Be Careful What You Measure

by Peter Saint-Andre

2023-10-27

In business, it's often said that "if you can't measure it, you can't manage it." This aphorism is frequently attributed to Peter Drucker, although wrongly; instead it's pulled from a saying by quality expert W. Edwards Deming, despite the fact that his point was the exact opposite: "It is wrong to suppose that if you can't measure it, you can't manage it – a costly myth."

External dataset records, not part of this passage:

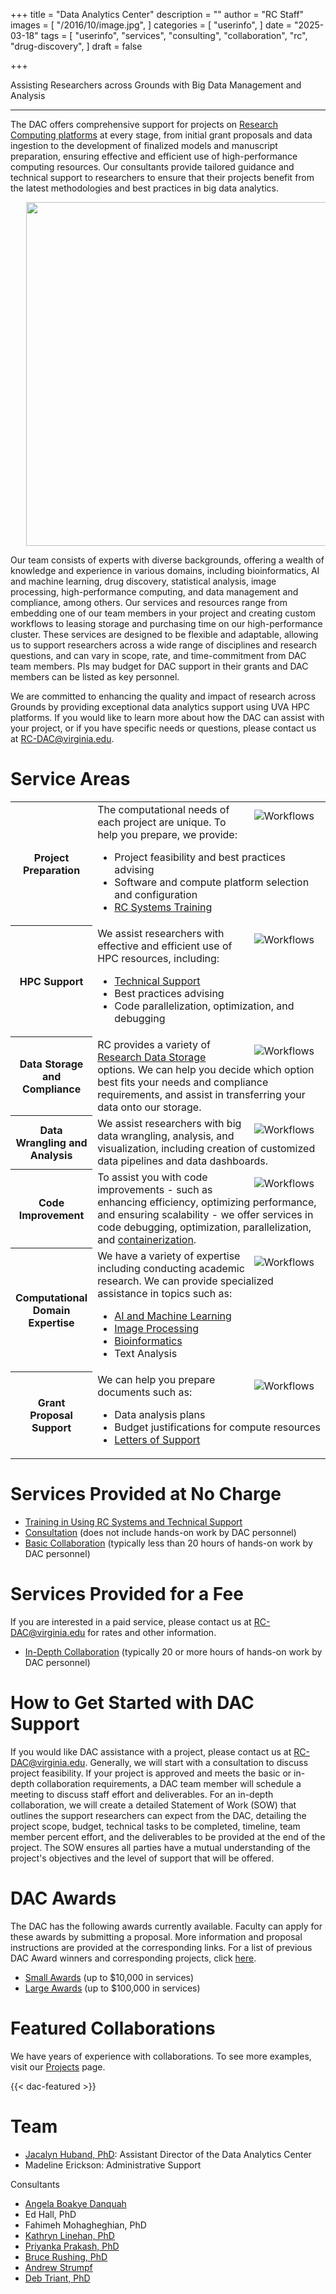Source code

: +++
title = "Data Analytics Center"
description = ""
author = "RC Staff"
images = [
  "/2016/10/image.jpg",
]
categories = [
  "userinfo",
]
date = "2025-03-18"
tags = [
  "userinfo",
  "services",
  "consulting",
  "collaboration",
  "rc",
  "drug-discovery",
]
draft = false

+++ 

<p class="lead">
Assisting Researchers across Grounds with Big Data Management and Analysis
</p>

- - -

The DAC offers comprehensive support for projects on [Research Computing platforms](/userinfo/systems/) at every stage, from initial grant proposals and data ingestion to the development of finalized models and manuscript preparation, ensuring effective and efficient use of high-performance computing resources.  Our consultants provide tailored guidance and technical support to researchers to ensure that their projects benefit from the latest methodologies and best practices in big data analytics. 



<center> <div style="margin-left: 5%">
    <img src="/images/dac/afton_dedication.jpg" width=550>
</div></center>



Our team consists of experts with diverse backgrounds, offering a wealth of knowledge and experience in various domains, including bioinformatics, AI and machine learning, drug discovery, statistical analysis, image processing, high-performance computing, and data management and compliance, among others.  Our services and resources range from embedding one of our team members in your project and creating custom workflows to leasing storage and purchasing time on our high-performance cluster.  These services are designed to be flexible and adaptable, allowing us to support researchers across a wide range of disciplines and research questions, and can vary in scope, rate, and time-commitment from DAC team members. PIs may budget for DAC support in their grants and DAC members can be listed as key personnel. 

We are committed to enhancing the quality and impact of research across Grounds by providing exceptional data analytics support using UVA HPC platforms.  If you would like to learn more about how the DAC can assist with your project, or if you have specific needs or questions, please contact us at RC-DAC@virginia.edu. 
 

# Service Areas 
 
 <table class="table table-striped">
  <tbody>
    <tr>
		<th scope="row" style="width:25%;font-weight:bold;">Project Preparation</th>
			<td>
				<img src="/images/dac/pexels-tirachard-kumtanom-112571-733857.jpg" alt="Workflows" align="right" style="max-width:40%;padding:10px;" />
				The computational needs of each project are unique.  To help you prepare, we provide:
				<ul>
				<li>Project feasibility and best practices advising</li>
				<li>Software and compute platform selection and configuration</li>
				<li><a style="" href="/service/tiers/#tier-1-training-technical-support" target="_new">RC Systems Training</a></li>
				</ul>
			</td>
	</tr>
  	<tr>
		<th scope="row" style="width:25%;font-weight:bold;">HPC Support</th>
			<td>
				<img src="/images/dac/ai-generated-7957989_1280.jpg" alt="Workflows" align="right" style="max-width:40%;padding:10px;" />
				We assist researchers with effective and efficient use of HPC resources, including: 
				<ul>
				<li><a style="" href="/service/tiers/#tier-1-training-technical-support" target="_new">Technical Support</a></li>
				<li>Best practices advising</li>
				<li>Code parallelization, optimization, and debugging</li>
				</ul>
			</td>
		</tr>
    <tr>
		<th scope="row" style="width:25%;font-weight:bold;">Data Storage and Compliance</th>
			<td>
				<img src="/images/dac/pexels-cookiecutter-17489153.jpg" alt="Workflows" align="right" style="max-width:40%;padding:10px;" />
				RC provides a variety of <a style="" href="/userinfo/storage" target="_new">Research Data Storage</a> options.  We can help you decide which option best fits your needs and compliance requirements, and assist in transferring your data onto our storage.
			</td>
		</tr>
		<tr>
		<th scope="row" style="width:25%;font-weight:bold;">Data Wrangling and Analysis</th>
			<td>
				<img src="/images/dac/luke-chesser-JKUTrJ4vK00-unsplash.jpg" alt="Workflows" align="right" style="max-width:40%;padding:10px;" />
				We assist researchers with big data wrangling, analysis, and visualization, including creation of customized data pipelines and data dashboards.
			</td>
		</tr>
		<tr>
		<th scope="row" style="width:25%;font-weight:bold;">Code Improvement</th>
			<td>
				<img src="/images/dac/pexels-technobulka-10816120.jpg" alt="Workflows" align="right" style="max-width:40%;padding:10px;" />
				To assist you with code improvements - such as enhancing efficiency, optimizing performance, and ensuring scalability - we offer services in code debugging, optimization, parallelization, and <a style="" href="/userinfo/microservices/" target="_new">containerization</a>. 
			</td>
		</tr>
		<tr>
		<th scope="row" style="width:25%;font-weight:bold;">Computational Domain Expertise</th>
			<td>
				<img src="/images/dac/ai-generated-7912533_1280.jpg" alt="Workflows" align="right" style="max-width:40%;padding:10px;" />
				We have a variety of expertise including conducting academic research. We can provide specialized assistance in topics such as:
				<ul>
				<li><a style="" href="/service/dac/ai" target="_new">AI and Machine Learning</a></li>
				<li><a style="" href="/service/imaging/" target="_new">Image Processing</a></li> 
				<li><a style="" href="/service/bioinformatics/" target="_new">Bioinformatics</a></li> 
				<li>Text Analysis</li>		
				</ul>
			</td>
		</tr>
		<tr>
		<th scope="row" style="width:25%;font-weight:bold;">Grant Proposal Support</th>
			<td>
				<img src="/images/dac/pexels-kindelmedia-7054757.jpg" alt="Workflows" align="right" style="max-width:40%;padding:10px;" />
				We can help you prepare documents such as: 
				<ul>
				<li>Data analysis plans</li>
				<li>Budget justifications for compute resources</li> 
				<li><a style="" href="https://forms.office.com/Pages/ResponsePage.aspx?id=x4A0ewc3c0iLd-IWczplrBt9bKFzemJOpBlzxJvrcutUN0NYSEo2WVBLVUJTS0VNOVFPTTBTSFZIRS4u" target="_new">Letters of Support</a></li> 
				</ul>				 
			</td>
		</tr>
	</tbody>
</table>
 
 
# Services Provided at No Charge

* [Training in Using RC Systems and Technical Support](/service/tiers/#training-and-technical-support)  
* [Consultation](/service/tiers/#consultations-advising) (does not include hands-on work by DAC personnel)
* [Basic Collaboration](/service/tiers/#collaborations-expertise-and-custom-solutions) (typically less than 20 hours of hands-on work by DAC personnel)



# Services Provided for a Fee

If you are interested in a paid service, please contact us at RC-DAC@virginia.edu for rates and other information.  

* [In-Depth Collaboration](/service/tiers/#collaborations-expertise-and-custom-solutions) (typically 20 or more hours of hands-on work by DAC personnel)



# How to Get Started with DAC Support
If you would like DAC assistance with a project, please contact us at RC-DAC@virginia.edu. Generally, we will start with a consultation to discuss project feasibility.  If your project is approved and meets the basic or in-depth collaboration requirements, a DAC team member will schedule a meeting to discuss staff effort and deliverables.  For an in-depth collaboration, we will create a detailed Statement of Work (SOW) that outlines the support researchers can expect from the DAC, detailing the project scope, budget, technical tasks to be completed, timeline, team member percent effort, and the deliverables to be provided at the end of the project. The SOW ensures all parties have a mutual understanding of the project's objectives and the level of support that will be offered. 

<!--
To ensure that DAC support is included in your upcoming grant proposal, we recommend that you schedule a consultation to explore the ways in which we can assist you.
-->

# DAC Awards

The DAC has the following awards currently available.  Faculty can apply for these awards by submitting a proposal.  More information and proposal instructions are provided at the corresponding links.  For a list of previous DAC Award winners and corresponding projects, click [here](/service/dac/past_awardees).

* [Small Awards](/service/dac/awards) (up to $10,000 in services)
* [Large Awards](/service/dac/awards) (up to $100,000 in services)


# Featured Collaborations

We have years of experience with collaborations. To see more examples, visit our [Projects](/project/) page.

{{< dac-featured >}}

# Team

* [Jacalyn Huband, PhD](/about/people/huband/): Assistant Director of the Data Analytics Center
* Madeline Erickson: Administrative Support

Consultants
* [Angela Boakye Danquah](/about/people/boakyedanquah/)
* Ed Hall, PhD
* Fahimeh Mohagheghian, PhD
* [Kathryn Linehan, PhD](/about/people/linehan/)
* [Priyanka Prakash, PhD](/about/people/prakash/)
* [Bruce Rushing, PhD](/about/people/rushing/)
* [Andrew Strumpf](/about/people/strumpf/)
* [Deb Triant, PhD](/about/people/triant/)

Yet this costly myth not only persists but causes damage far beyond the business world. Consider a recent essay by research scientist Peter Gray, in which he offers a compelling argument that the significant rise in teen suicide since 2008 can be attributed largely to a misguided culture of measurement in American schools. Specifically, in response to the No Child Left Behind legislation passed in 2001, students (and thus indirectly their teachers and schools) have been measured incessantly through standardized tests, causing ubiquitous teaching to the test and endless pressure on students to perform, perform, perform. Aside from causing thousands of deaths by suicide, all this testing doesn't even measure anything meaningful, for a full understanding of the world around us isn't something that a standardized test can quantify.

Here's a much more ancient example: the Nicene Creed. In the early Christian community, the emerging orthodoxy felt keen competition from the Gnostics, who emphasized the gradual attainment of wisdom and spiritual insight. That was too much work for the orthodox, who instituted something much simpler: a creed which anyone could recite, whether mindfully or mindlessly - but if they didn't, they could be quickly dismissed as a heretic. Aside from causing several genocidal atrocities such as the Albigensian crusade, the Nicene Creed doesn't even measure anything meaningful, for authentic wisdom and spirituality can be judged only through intensive - I would even say loving - interaction among the individuals involved.

These are only two examples that illustrate a more general maxim: be careful what you measure!